INSTRUCTIONS TO FOLLOW -
Each record beneath this line should be returned exactly as it is.

DATA -
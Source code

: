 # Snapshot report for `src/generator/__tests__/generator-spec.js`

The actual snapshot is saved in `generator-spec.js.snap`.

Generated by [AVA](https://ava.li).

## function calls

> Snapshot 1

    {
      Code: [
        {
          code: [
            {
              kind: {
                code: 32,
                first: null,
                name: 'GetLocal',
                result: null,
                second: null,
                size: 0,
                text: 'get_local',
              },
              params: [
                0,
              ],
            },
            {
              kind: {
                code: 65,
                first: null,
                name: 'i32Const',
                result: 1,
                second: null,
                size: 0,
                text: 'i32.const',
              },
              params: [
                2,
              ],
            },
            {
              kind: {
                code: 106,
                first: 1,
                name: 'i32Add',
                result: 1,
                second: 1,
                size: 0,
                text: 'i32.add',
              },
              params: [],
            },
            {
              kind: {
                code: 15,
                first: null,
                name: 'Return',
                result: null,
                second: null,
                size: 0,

TASK RESPONSE -
Source code

: # Snapshot report for `src/generator/__tests__/generator-spec.js`

The actual snapshot is saved in `generator-spec.js.snap`.

Generated by [AVA](https://ava.li).

## function calls

> Snapshot 1

    {
      Code: [
        {
          code: [
            {
              kind: {
                code: 32,
                first: null,
                name: 'GetLocal',
                result: null,
                second: null,
                size: 0,
                text: 'get_local',
              },
              params: [
                0,
              ],
            },
            {
              kind: {
                code: 65,
                first: null,
                name: 'i32Const',
                result: 1,
                second: null,
                size: 0,
                text: 'i32.const',
              },
              params: [
                2,
              ],
            },
            {
              kind: {
                code: 106,
                first: 1,
                name: 'i32Add',
                result: 1,
                second: 1,
                size: 0,
                text: 'i32.add',
              },
              params: [],
            },
            {
              kind: {
                code: 15,
                first: null,
                name: 'Return',
                result: null,
                second: null,
                size: 0,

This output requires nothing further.